Recommandation n° 3 : Garantir une prise en charge spécialisée à toutes les étapes de la procédure judiciaire dans les cas de violences sexuelles commises à l’encontre de mineurs, en particulier lorsqu’il s’agit de viols sur mineurs

Recommandation n° 7 : Insérer dans le code pénal une nouvelle infraction selon laquelle tout acte de pénétration sexuelle, de quelque nature qu’il soit, imposé par un majeur à un enfant de treize ans est puni de vingt ans de réclusion criminelle.

Recommandation n° 8 : Insérer dans le code pénal une nouvelle infraction selon laquelle tout acte sexuel sans pénétration imposé par un majeur à un enfant de treize ans est puni de dix ans d’emprisonnement et de 150 000 euros d’amende.

Pourquoi c’est insuffisant ?

  • - Parce que Coralie, 11 ans, violée par son grand frère de 16 ans, pourra toujours être considérée comme « consentante » par la loi française. Dans ce cas le grand frère incestueux n’encourt aucune sanction, car il n’est pas majeur et l’atteinte sexuelle sur mineur de 15 ans ne peut être commise que par un majeur sans sa rédaction actuelle. Il échappera également à la nouvelle infraction proposée (recommandation n°7) qui ne concerne que les relations imposées par un majeur à un enfant de moins de 13 ans.
  • - Parce qu’Alice, 14 ans, violée et manipulée par son beau-père qui use de son emprise pour lui faire croire à une « histoire d’amour », verra sa plainte pour viol requalifiée en « atteinte sexuelle » et donc correctionnalisée.
  • - Parce qu’Alain et Béatrice, 6 ans, violés par un animateur dans un centre de loisir, verront leur plainte requalifiée en « agression sexuelle » comme l’immense majorité des plaintes pour viol. Et ce malgré le rapport d’expertise gynécologique établi par l’UMJ. Bien qu’illégale, la correctionnalisation des viols continuera très probablement à être pratiquée en masse dans les années à venir.

Nos propositions

Aussi nous vous proposons trois recommandations supplémentaires, numérotées à partir de 17 pour éviter toute confusion avec celles de votre rapport :

Recommandation n°17 : Inscrire dans la loi le fait qu’aucun mineur ne saurait être consentant à l’inceste. Tout acte sexuel commis sur un mineur par un membre de sa famille (tel que défini par l’article 223-31-1 du Code Pénal) devrait être puni avec la même sévérité qu’un viol.

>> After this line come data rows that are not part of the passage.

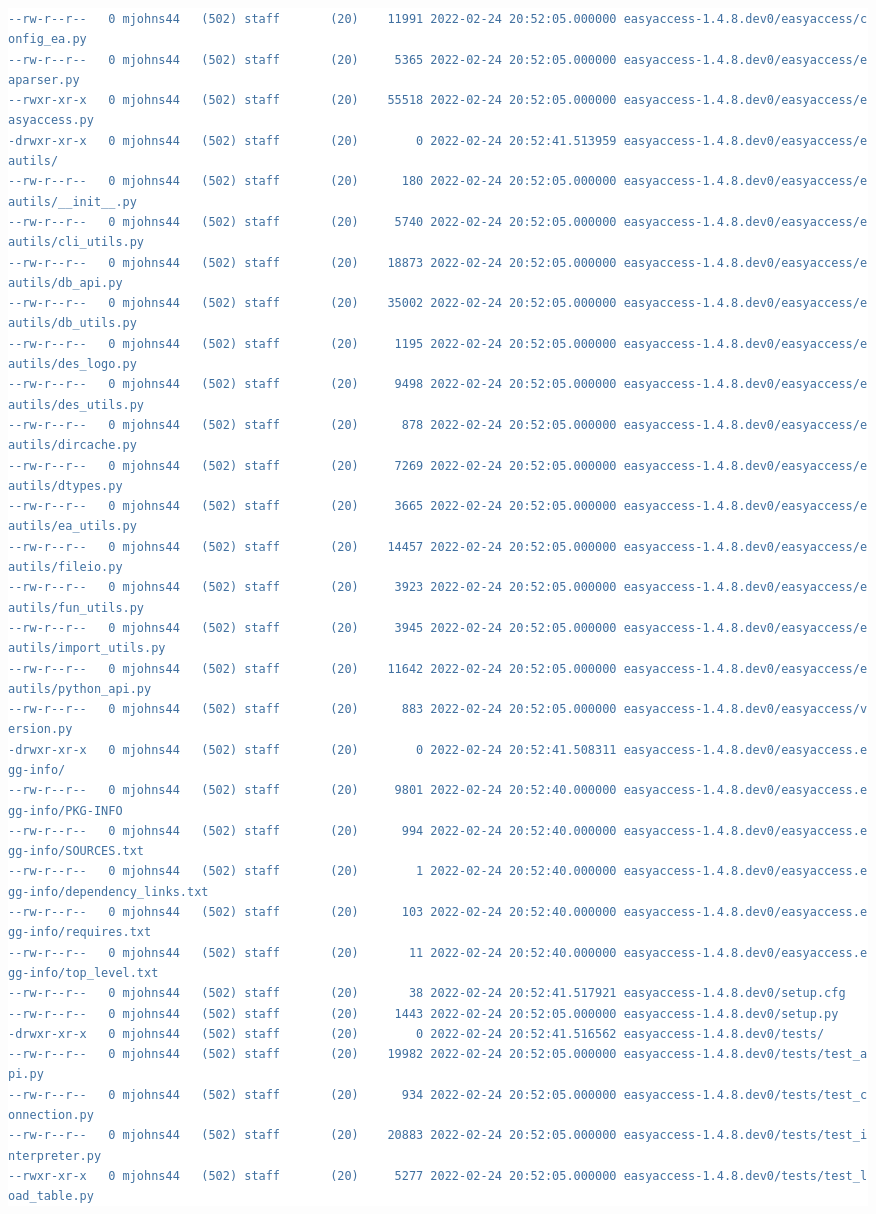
 ```diff
--rw-r--r--   0 mjohns44   (502) staff       (20)    11991 2022-02-24 20:52:05.000000 easyaccess-1.4.8.dev0/easyaccess/config_ea.py
--rw-r--r--   0 mjohns44   (502) staff       (20)     5365 2022-02-24 20:52:05.000000 easyaccess-1.4.8.dev0/easyaccess/eaparser.py
--rwxr-xr-x   0 mjohns44   (502) staff       (20)    55518 2022-02-24 20:52:05.000000 easyaccess-1.4.8.dev0/easyaccess/easyaccess.py
-drwxr-xr-x   0 mjohns44   (502) staff       (20)        0 2022-02-24 20:52:41.513959 easyaccess-1.4.8.dev0/easyaccess/eautils/
--rw-r--r--   0 mjohns44   (502) staff       (20)      180 2022-02-24 20:52:05.000000 easyaccess-1.4.8.dev0/easyaccess/eautils/__init__.py
--rw-r--r--   0 mjohns44   (502) staff       (20)     5740 2022-02-24 20:52:05.000000 easyaccess-1.4.8.dev0/easyaccess/eautils/cli_utils.py
--rw-r--r--   0 mjohns44   (502) staff       (20)    18873 2022-02-24 20:52:05.000000 easyaccess-1.4.8.dev0/easyaccess/eautils/db_api.py
--rw-r--r--   0 mjohns44   (502) staff       (20)    35002 2022-02-24 20:52:05.000000 easyaccess-1.4.8.dev0/easyaccess/eautils/db_utils.py
--rw-r--r--   0 mjohns44   (502) staff       (20)     1195 2022-02-24 20:52:05.000000 easyaccess-1.4.8.dev0/easyaccess/eautils/des_logo.py
--rw-r--r--   0 mjohns44   (502) staff       (20)     9498 2022-02-24 20:52:05.000000 easyaccess-1.4.8.dev0/easyaccess/eautils/des_utils.py
--rw-r--r--   0 mjohns44   (502) staff       (20)      878 2022-02-24 20:52:05.000000 easyaccess-1.4.8.dev0/easyaccess/eautils/dircache.py
--rw-r--r--   0 mjohns44   (502) staff       (20)     7269 2022-02-24 20:52:05.000000 easyaccess-1.4.8.dev0/easyaccess/eautils/dtypes.py
--rw-r--r--   0 mjohns44   (502) staff       (20)     3665 2022-02-24 20:52:05.000000 easyaccess-1.4.8.dev0/easyaccess/eautils/ea_utils.py
--rw-r--r--   0 mjohns44   (502) staff       (20)    14457 2022-02-24 20:52:05.000000 easyaccess-1.4.8.dev0/easyaccess/eautils/fileio.py
--rw-r--r--   0 mjohns44   (502) staff       (20)     3923 2022-02-24 20:52:05.000000 easyaccess-1.4.8.dev0/easyaccess/eautils/fun_utils.py
--rw-r--r--   0 mjohns44   (502) staff       (20)     3945 2022-02-24 20:52:05.000000 easyaccess-1.4.8.dev0/easyaccess/eautils/import_utils.py
--rw-r--r--   0 mjohns44   (502) staff       (20)    11642 2022-02-24 20:52:05.000000 easyaccess-1.4.8.dev0/easyaccess/eautils/python_api.py
--rw-r--r--   0 mjohns44   (502) staff       (20)      883 2022-02-24 20:52:05.000000 easyaccess-1.4.8.dev0/easyaccess/version.py
-drwxr-xr-x   0 mjohns44   (502) staff       (20)        0 2022-02-24 20:52:41.508311 easyaccess-1.4.8.dev0/easyaccess.egg-info/
--rw-r--r--   0 mjohns44   (502) staff       (20)     9801 2022-02-24 20:52:40.000000 easyaccess-1.4.8.dev0/easyaccess.egg-info/PKG-INFO
--rw-r--r--   0 mjohns44   (502) staff       (20)      994 2022-02-24 20:52:40.000000 easyaccess-1.4.8.dev0/easyaccess.egg-info/SOURCES.txt
--rw-r--r--   0 mjohns44   (502) staff       (20)        1 2022-02-24 20:52:40.000000 easyaccess-1.4.8.dev0/easyaccess.egg-info/dependency_links.txt
--rw-r--r--   0 mjohns44   (502) staff       (20)      103 2022-02-24 20:52:40.000000 easyaccess-1.4.8.dev0/easyaccess.egg-info/requires.txt
--rw-r--r--   0 mjohns44   (502) staff       (20)       11 2022-02-24 20:52:40.000000 easyaccess-1.4.8.dev0/easyaccess.egg-info/top_level.txt
--rw-r--r--   0 mjohns44   (502) staff       (20)       38 2022-02-24 20:52:41.517921 easyaccess-1.4.8.dev0/setup.cfg
--rw-r--r--   0 mjohns44   (502) staff       (20)     1443 2022-02-24 20:52:05.000000 easyaccess-1.4.8.dev0/setup.py
-drwxr-xr-x   0 mjohns44   (502) staff       (20)        0 2022-02-24 20:52:41.516562 easyaccess-1.4.8.dev0/tests/
--rw-r--r--   0 mjohns44   (502) staff       (20)    19982 2022-02-24 20:52:05.000000 easyaccess-1.4.8.dev0/tests/test_api.py
--rw-r--r--   0 mjohns44   (502) staff       (20)      934 2022-02-24 20:52:05.000000 easyaccess-1.4.8.dev0/tests/test_connection.py
--rw-r--r--   0 mjohns44   (502) staff       (20)    20883 2022-02-24 20:52:05.000000 easyaccess-1.4.8.dev0/tests/test_interpreter.py
--rwxr-xr-x   0 mjohns44   (502) staff       (20)     5277 2022-02-24 20:52:05.000000 easyaccess-1.4.8.dev0/tests/test_load_table.py
```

Le moyen le plus simple d’y parvenir est de créer une nouvelle infraction spécifique pour l’inceste, distincte du viol.

Recommandation n°18 : Inclure les cousins dans la définition de l’inceste, comme proposé par la députée Annie Chapelier.

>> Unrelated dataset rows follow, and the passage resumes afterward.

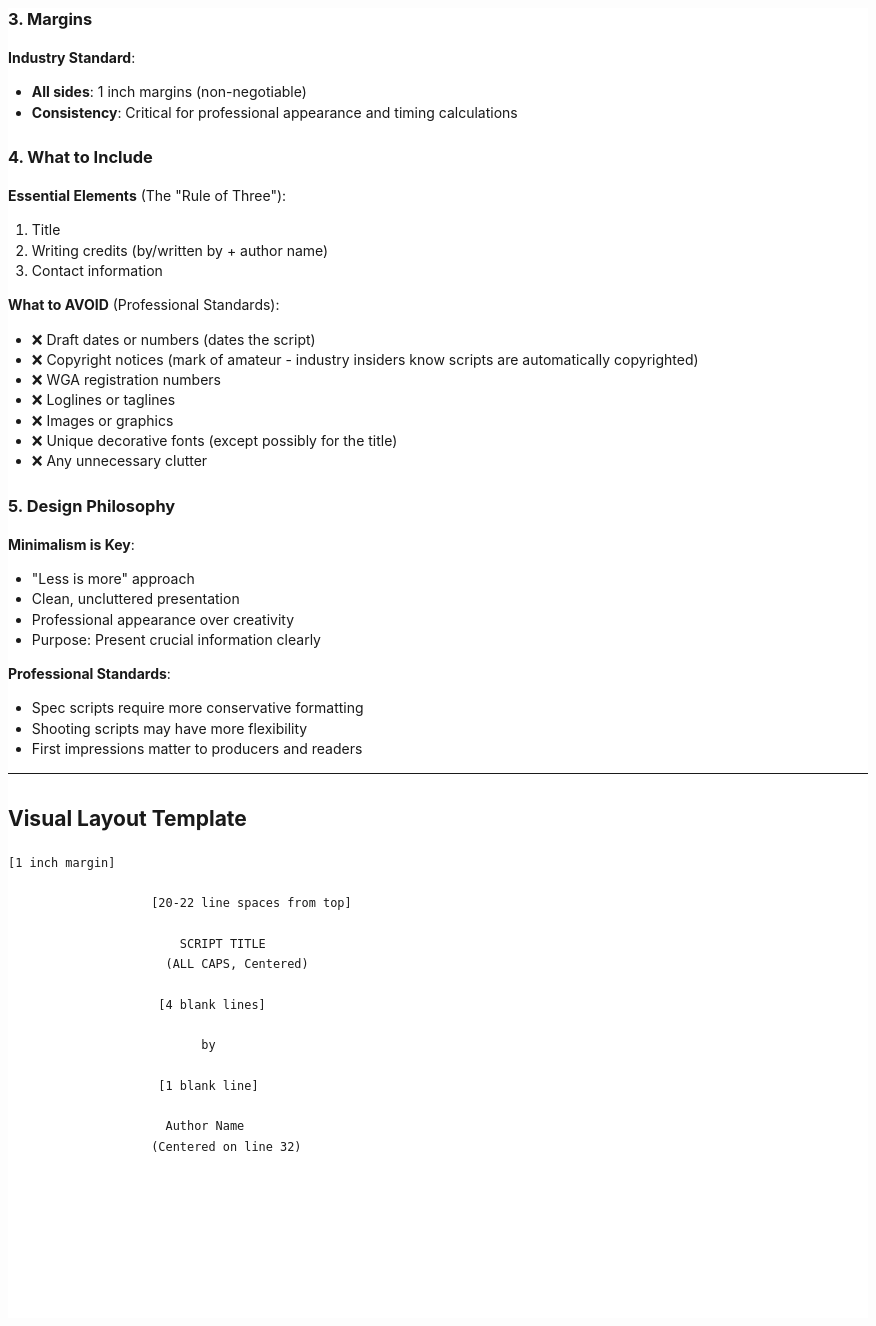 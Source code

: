 ### 3. Margins

**Industry Standard**:
- **All sides**: 1 inch margins (non-negotiable)
- **Consistency**: Critical for professional appearance and timing calculations

### 4. What to Include

**Essential Elements** (The "Rule of Three"):
1. Title
2. Writing credits (by/written by + author name)
3. Contact information

**What to AVOID** (Professional Standards):
- ❌ Draft dates or numbers (dates the script)
- ❌ Copyright notices (mark of amateur - industry insiders know scripts are automatically copyrighted)
- ❌ WGA registration numbers
- ❌ Loglines or taglines
- ❌ Images or graphics
- ❌ Unique decorative fonts (except possibly for the title)
- ❌ Any unnecessary clutter

### 5. Design Philosophy

**Minimalism is Key**:
- "Less is more" approach
- Clean, uncluttered presentation
- Professional appearance over creativity
- Purpose: Present crucial information clearly

**Professional Standards**:
- Spec scripts require more conservative formatting
- Shooting scripts may have more flexibility
- First impressions matter to producers and readers

---

## Visual Layout Template

```
[1 inch margin]

                    [20-22 line spaces from top]

                        SCRIPT TITLE
                      (ALL CAPS, Centered)

                     [4 blank lines]

                           by

                     [1 blank line]

                      Author Name
                    (Centered on line 32)









```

Recommandation n°19 : Lancer une grande campagne d’information et de sensibilisation pour le grand public sur l’inceste et les violences intrafamiliales.

Pour un "plan Inceste"

Afin de compléter ces recommandations, nous joignons à ce courrier une copie des 29 mesures du « plan Inceste » que nous préconisons depuis 2004 et qui permettraient une véritable politique de prévention de ce fléau de santé publique qui reste peu connu et mal pris en charge. 

Nous vous rappelons que selon les statistiques 2014 du SNATED (qui gère le numéro d’urgence 119 Allo Enfance Maltraitée), les trois quarts (75%) des violences sexuelles sur mineurs sont incestueuses. D’après un sondage Harris Interactive pour Face à l'inceste de 2015, 4 millions de Français (6% de la population) déclarent être des survivants de l’inceste. La moitié d’entre eux ont commis une tentative de suicide. L’inceste tue, sans doute plus que les accidents de la route, bien que les études statistiques officielles manquent pour quantifier les conséquences de ce fléau.

Il est temps d’agir !

Je vous prie d’agréer, Mesdames, Messieurs, l’expression de ma haute considération.